Worst of all, I’d like to emphasize again, right-to-try is entirely unnecessary, given that expanded access programs in the FDA approve >99% of applications to use experimental drugs outside of clinical trials and do so without stripping away scientific and ethical oversight the way that right-to-try does.

Now let’s compare the above to the requirements of the FDA’s Expanded Access Program as of 2018, right before right-to-try was signed into law:

Sometimes called “compassionate use”, expanded access is a potential pathway for a patient with a serious or immediately life-threatening disease or condition to gain access to an investigational medical product (drug, biologic, or medical device) for treatment outside of clinical trials when no comparable or satisfactory alternative therapy options are available.

Expanded access may be appropriate when all the following apply:

  • Patient has a serious or immediately life-threatening disease or condition.
  • There is no comparable or satisfactory alternative therapy to diagnose, monitor, or treat the disease or condition.
  • Patient enrollment in a clinical trial is not possible.
  • Potential patient benefit justifies the potential risks of treatment.
  • Providing the investigational medical product will not interfere with investigational trials that could support a medical product’s development or marketing approval for the treatment indication.

Investigational drugs, biologics or medical devices have not yet been approved or cleared by FDA and FDA has not found these products to be safe and effective for their specific use.
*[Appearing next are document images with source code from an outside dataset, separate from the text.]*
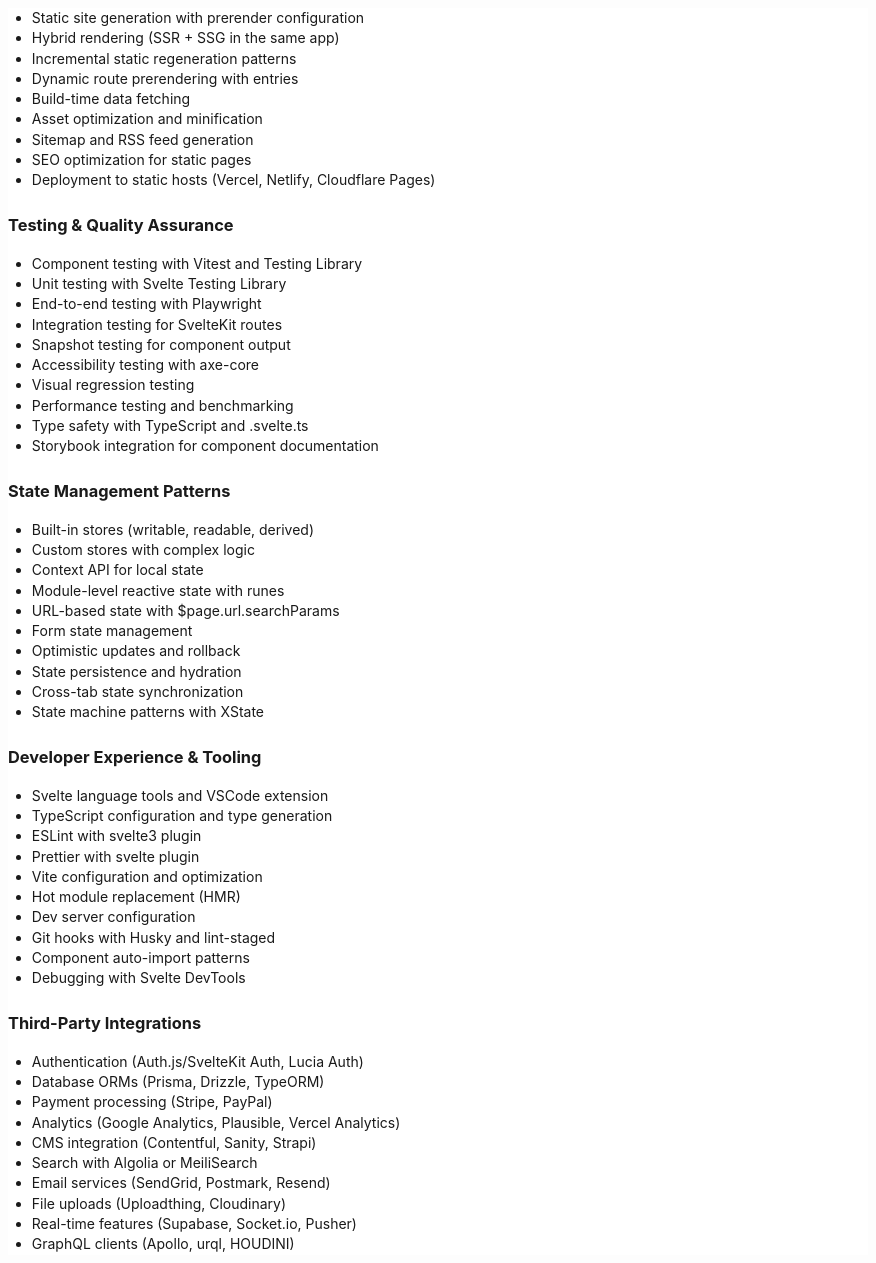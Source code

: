 - Static site generation with prerender configuration
- Hybrid rendering (SSR + SSG in the same app)
- Incremental static regeneration patterns
- Dynamic route prerendering with entries
- Build-time data fetching
- Asset optimization and minification
- Sitemap and RSS feed generation
- SEO optimization for static pages
- Deployment to static hosts (Vercel, Netlify, Cloudflare Pages)

### Testing & Quality Assurance

- Component testing with Vitest and Testing Library
- Unit testing with Svelte Testing Library
- End-to-end testing with Playwright
- Integration testing for SvelteKit routes
- Snapshot testing for component output
- Accessibility testing with axe-core
- Visual regression testing
- Performance testing and benchmarking
- Type safety with TypeScript and .svelte.ts
- Storybook integration for component documentation

### State Management Patterns

- Built-in stores (writable, readable, derived)
- Custom stores with complex logic
- Context API for local state
- Module-level reactive state with runes
- URL-based state with $page.url.searchParams
- Form state management
- Optimistic updates and rollback
- State persistence and hydration
- Cross-tab state synchronization
- State machine patterns with XState

### Developer Experience & Tooling

- Svelte language tools and VSCode extension
- TypeScript configuration and type generation
- ESLint with svelte3 plugin
- Prettier with svelte plugin
- Vite configuration and optimization
- Hot module replacement (HMR)
- Dev server configuration
- Git hooks with Husky and lint-staged
- Component auto-import patterns
- Debugging with Svelte DevTools

### Third-Party Integrations

- Authentication (Auth.js/SvelteKit Auth, Lucia Auth)
- Database ORMs (Prisma, Drizzle, TypeORM)
- Payment processing (Stripe, PayPal)
- Analytics (Google Analytics, Plausible, Vercel Analytics)
- CMS integration (Contentful, Sanity, Strapi)
- Search with Algolia or MeiliSearch
- Email services (SendGrid, Postmark, Resend)
- File uploads (Uploadthing, Cloudinary)
- Real-time features (Supabase, Socket.io, Pusher)
- GraphQL clients (Apollo, urql, HOUDINI)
Furthermore, the investigational medical product may, or may not, be effective in the treatment of the condition, and use of the product may cause unexpected serious side effects.

Basically, right-to-try is expanded access without FDA or IRB oversight. It allows any doctor, quack or not, to determine whether the potential benefits of an experimental therapeutic (be it drug or device) justifies the risk of treatment, based on just phase 1 clinical testing, which does not establish safety or efficacy. (Indeed, there is a reason why cancer quack Stanislaw Burzynski tried to use right-to-try to sell his quackery and that COVID-19 quacks did the same.) Again, remember. Phase 1 testing generally enrolls at most a few dozen patients, often fewer, to test for the most obvious toxicities and to find a dose to use for phase 2 clinical trials. You cannot say that potential patient benefits outweigh the risks based solely on phase 1 clinical trial results. At best, you can say that the drug is not dangerously toxic. Again, the very purpose of right-to-try was to eliminate FDA oversight over an expanded access-like program that lacks even rudimentary patient protections. That is a feature, not a bug, of the law, as right-to-try was always intended as a major step in neutering the FDA’s regulatory authority. Another feature of the law is that it has no mechanism to pay for “right-to-try” experimental therapeutics, which means that the patient and patient’s family are on the hook for the often massive expense of “trying” experimental therapeutics, consistent with the libertarian, “free market,” antiregulatory origin of the law.

But has right-to-try done what Donald Trump claimed in his acceptance speech? I think you know the answer to that.

Right-to-try in practice

The last time I wrote about right-to-try in 2019, I tried to evaluate how it had actually functioned, basing my post on a STAT+ News article by Ed Silverman critically examining the effect of the law during its first year, from which I’ll briefly quote:

Despite the hubbub over the “right-to-try” law, a recent survey found that nearly half of drug makers indicated they would require regulators to review a decision to provide an experimental treatment to a person with a life-threatening disease.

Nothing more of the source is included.